Why Is the Black Sea Called the Black Sea?

Nobody knows for certain why the Black Sea is called the Black Sea, but the most widely supported explanation ties the name to an ancient system of using colors to represent compass directions. In this system, shared across several cultures from Central Asia to the Middle East, black meant north. The Black Sea sits to the north of Turkey and the ancient lands of Asia Minor, making it, quite literally, “the northern sea.”

The Color-Direction Theory

In Turkish, the Black Sea is called Karadeniz, where “kara” means black and “deniz” means sea. This isn’t just a translation of the English name. It reflects a much older tradition in which each cardinal direction was assigned a color: black for north, white for west, red for south, and blue-green for east. The Mediterranean Sea, which lies to the west of Turkey, is called Akdeniz, or “White Sea.” The Red Sea, to the south, is Kızıldeniz. The pattern holds up remarkably well on a map.
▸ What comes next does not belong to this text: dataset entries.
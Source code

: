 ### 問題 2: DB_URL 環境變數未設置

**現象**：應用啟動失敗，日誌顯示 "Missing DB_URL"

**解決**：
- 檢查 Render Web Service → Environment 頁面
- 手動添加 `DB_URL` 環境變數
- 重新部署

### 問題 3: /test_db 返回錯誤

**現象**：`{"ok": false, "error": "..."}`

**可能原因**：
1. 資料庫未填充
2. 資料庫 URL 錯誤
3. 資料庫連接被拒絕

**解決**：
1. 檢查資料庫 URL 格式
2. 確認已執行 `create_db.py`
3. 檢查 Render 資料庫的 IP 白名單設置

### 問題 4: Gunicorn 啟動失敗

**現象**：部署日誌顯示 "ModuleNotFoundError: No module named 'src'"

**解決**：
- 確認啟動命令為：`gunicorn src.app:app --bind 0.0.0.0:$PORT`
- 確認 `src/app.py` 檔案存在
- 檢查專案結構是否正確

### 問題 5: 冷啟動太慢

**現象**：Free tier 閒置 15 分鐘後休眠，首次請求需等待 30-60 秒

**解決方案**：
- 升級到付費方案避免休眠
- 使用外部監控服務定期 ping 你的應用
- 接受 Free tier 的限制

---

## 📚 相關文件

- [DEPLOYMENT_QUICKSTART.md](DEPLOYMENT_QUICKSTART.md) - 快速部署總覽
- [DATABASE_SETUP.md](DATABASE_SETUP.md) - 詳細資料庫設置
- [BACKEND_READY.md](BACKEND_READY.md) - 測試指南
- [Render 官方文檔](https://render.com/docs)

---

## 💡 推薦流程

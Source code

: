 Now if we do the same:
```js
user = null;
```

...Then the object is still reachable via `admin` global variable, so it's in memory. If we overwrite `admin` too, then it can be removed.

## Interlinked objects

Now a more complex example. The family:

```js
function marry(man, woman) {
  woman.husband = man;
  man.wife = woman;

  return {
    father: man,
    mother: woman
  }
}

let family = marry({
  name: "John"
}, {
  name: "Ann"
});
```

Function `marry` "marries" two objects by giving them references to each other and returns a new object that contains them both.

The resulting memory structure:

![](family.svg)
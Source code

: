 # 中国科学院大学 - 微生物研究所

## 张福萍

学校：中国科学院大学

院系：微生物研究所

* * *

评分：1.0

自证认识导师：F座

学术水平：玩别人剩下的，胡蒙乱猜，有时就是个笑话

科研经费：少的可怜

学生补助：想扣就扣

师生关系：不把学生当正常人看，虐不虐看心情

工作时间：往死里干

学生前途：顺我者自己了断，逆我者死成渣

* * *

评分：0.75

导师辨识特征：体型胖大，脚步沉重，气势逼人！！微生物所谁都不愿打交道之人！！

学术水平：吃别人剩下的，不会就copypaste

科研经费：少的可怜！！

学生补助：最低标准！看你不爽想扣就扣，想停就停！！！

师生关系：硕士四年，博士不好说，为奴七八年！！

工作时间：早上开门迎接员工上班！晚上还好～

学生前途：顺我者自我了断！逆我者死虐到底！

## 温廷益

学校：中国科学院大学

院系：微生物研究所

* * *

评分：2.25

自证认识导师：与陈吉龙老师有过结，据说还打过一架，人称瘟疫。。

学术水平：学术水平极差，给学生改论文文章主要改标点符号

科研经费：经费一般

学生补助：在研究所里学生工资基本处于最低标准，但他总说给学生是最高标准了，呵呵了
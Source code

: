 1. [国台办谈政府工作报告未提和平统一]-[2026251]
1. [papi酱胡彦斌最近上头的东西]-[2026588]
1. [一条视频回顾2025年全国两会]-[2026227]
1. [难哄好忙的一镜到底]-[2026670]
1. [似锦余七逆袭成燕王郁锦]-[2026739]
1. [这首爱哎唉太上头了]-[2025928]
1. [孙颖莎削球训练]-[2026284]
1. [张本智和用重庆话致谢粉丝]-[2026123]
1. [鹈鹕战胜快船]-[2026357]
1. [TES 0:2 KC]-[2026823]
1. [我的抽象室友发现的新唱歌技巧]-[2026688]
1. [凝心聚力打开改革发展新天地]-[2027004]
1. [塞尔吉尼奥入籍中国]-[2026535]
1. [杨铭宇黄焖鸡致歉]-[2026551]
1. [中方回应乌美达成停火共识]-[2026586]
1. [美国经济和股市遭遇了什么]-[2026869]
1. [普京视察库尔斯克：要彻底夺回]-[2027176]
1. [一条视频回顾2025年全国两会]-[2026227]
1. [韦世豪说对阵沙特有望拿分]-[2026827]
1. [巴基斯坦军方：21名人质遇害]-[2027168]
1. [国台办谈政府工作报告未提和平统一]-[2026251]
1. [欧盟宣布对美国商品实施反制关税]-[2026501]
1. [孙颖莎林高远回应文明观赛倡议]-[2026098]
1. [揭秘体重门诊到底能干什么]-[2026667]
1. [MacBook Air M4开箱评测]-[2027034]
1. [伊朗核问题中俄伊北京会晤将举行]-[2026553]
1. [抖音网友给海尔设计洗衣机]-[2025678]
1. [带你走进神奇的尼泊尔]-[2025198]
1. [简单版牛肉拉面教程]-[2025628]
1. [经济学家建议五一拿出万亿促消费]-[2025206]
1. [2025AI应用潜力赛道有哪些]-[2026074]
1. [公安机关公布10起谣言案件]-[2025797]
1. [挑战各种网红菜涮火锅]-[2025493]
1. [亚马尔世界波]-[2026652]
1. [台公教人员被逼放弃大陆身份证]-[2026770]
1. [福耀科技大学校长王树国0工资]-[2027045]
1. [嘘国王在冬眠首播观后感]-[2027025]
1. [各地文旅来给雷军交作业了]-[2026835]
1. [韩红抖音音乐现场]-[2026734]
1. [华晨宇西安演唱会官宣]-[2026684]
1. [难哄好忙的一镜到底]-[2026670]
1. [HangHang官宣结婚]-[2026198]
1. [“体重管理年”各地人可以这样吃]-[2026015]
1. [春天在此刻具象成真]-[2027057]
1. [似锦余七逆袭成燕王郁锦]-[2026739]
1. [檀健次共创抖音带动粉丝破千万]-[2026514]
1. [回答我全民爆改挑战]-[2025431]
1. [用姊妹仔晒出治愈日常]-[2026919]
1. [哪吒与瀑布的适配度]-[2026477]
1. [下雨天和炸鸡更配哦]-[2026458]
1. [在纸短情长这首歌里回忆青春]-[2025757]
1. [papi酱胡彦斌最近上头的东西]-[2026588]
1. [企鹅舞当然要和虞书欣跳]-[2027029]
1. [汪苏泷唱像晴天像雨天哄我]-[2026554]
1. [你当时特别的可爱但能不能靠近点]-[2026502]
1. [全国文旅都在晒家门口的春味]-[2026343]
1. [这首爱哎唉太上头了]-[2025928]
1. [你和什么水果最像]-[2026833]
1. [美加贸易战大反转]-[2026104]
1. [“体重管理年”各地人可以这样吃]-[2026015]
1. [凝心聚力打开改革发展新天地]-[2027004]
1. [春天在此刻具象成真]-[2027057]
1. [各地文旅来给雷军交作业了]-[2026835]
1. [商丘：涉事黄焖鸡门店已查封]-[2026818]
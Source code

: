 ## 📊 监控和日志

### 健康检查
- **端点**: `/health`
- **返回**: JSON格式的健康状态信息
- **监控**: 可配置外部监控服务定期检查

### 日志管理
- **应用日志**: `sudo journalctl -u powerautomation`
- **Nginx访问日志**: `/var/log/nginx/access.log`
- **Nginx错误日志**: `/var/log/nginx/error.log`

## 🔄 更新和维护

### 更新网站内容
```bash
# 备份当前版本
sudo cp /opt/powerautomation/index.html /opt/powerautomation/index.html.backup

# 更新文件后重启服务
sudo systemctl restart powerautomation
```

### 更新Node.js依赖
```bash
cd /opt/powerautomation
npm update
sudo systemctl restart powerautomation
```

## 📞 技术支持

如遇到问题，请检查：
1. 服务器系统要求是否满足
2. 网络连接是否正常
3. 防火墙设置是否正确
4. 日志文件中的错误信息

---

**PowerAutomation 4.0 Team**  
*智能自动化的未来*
This color-direction system wasn’t unique to the Turks. Ancient Iranian languages used the same associations: east was green or light blue, south was red, west was white, and north was black. Even cultures with no contact to the region followed similar patterns. The Navajo mapped white to east and black to north. The Aztecs did the same. The consistency across unrelated civilizations suggests this was a deeply intuitive way of organizing the world, with black representing the cold, dark direction where the sun never travels.

The modern names “Black Sea” and “Red Sea” both appear to be survivors of this ancient coding system, passed through Turkish and Persian into European languages. The Turkish and Persian terms Karadeniz and Bahr-i Siyah, both meaning “Black Sea,” came into common use around the 13th century during the Ottoman Empire. From there, European languages simply translated the name directly.

What the Ancient Greeks Called It

Before the color-direction name took hold, the Greeks had their own complicated relationship with this body of water. They originally called it Pontos Axeinos, meaning “the Inhospitable Sea,” likely because of its fierce storms and the hostile tribes living along its shores. But the Greeks were deeply superstitious about using words that invited bad luck. Just as they renamed the terrifying Furies (Erinyes) “the Kindly Ones” (Eumenides), they eventually rebranded the sea as Pontos Euxeinos, “the Hospitable Sea.”

Some scholars have noted that the Greek “Axeinos” may itself have been borrowed from an Old Persian word meaning dark or black. If so, the English name “Black Sea” could trace its roots all the way back to ancient Persia, with the Greek name being a kind of misheard translation along the way.

The Darker Water Theory

A more literal explanation focuses on what the water actually looks like. Sailors over the centuries have observed that the Black Sea can appear strikingly dark, particularly during winter storms, when heavy cloud cover and rough swells turn the surface a deep, ominous color. Some accounts also point to black sludge that coats objects pulled from the sea’s depths, a byproduct of the unusual chemistry below the surface.

The Black Sea is the world’s largest landlocked basin, covering about 420,000 square kilometers with a maximum depth of 2,200 meters. Below roughly 150 to 200 meters, the water contains almost no oxygen. This anoxic zone, making up about 90% of the sea’s volume, is rich in hydrogen sulfide, a gas produced by bacteria that thrive without oxygen. Organic material that sinks into this layer doesn’t decompose normally. Instead, it produces dark, sulfurous sediment. Ancient sailors pulling up anchors or fishing nets coated in this black muck would have had good reason to call it the Black Sea.

Why the Name Stuck

The color-direction theory and the dark water theory aren’t mutually exclusive. The Turkish and Persian name likely originated from the compass association, but the fact that the sea genuinely looks dark and foreboding would have made the name feel accurate to anyone who encountered it. A name that works on two levels tends to survive, and this one has. Virtually every language spoken around its shores uses some translation of “Black Sea,” from the Russian Chyornoye More to the Bulgarian Cherno More to the Georgian Shavi Zghva. The name entered international use during the Ottoman period and has never been seriously challenged since.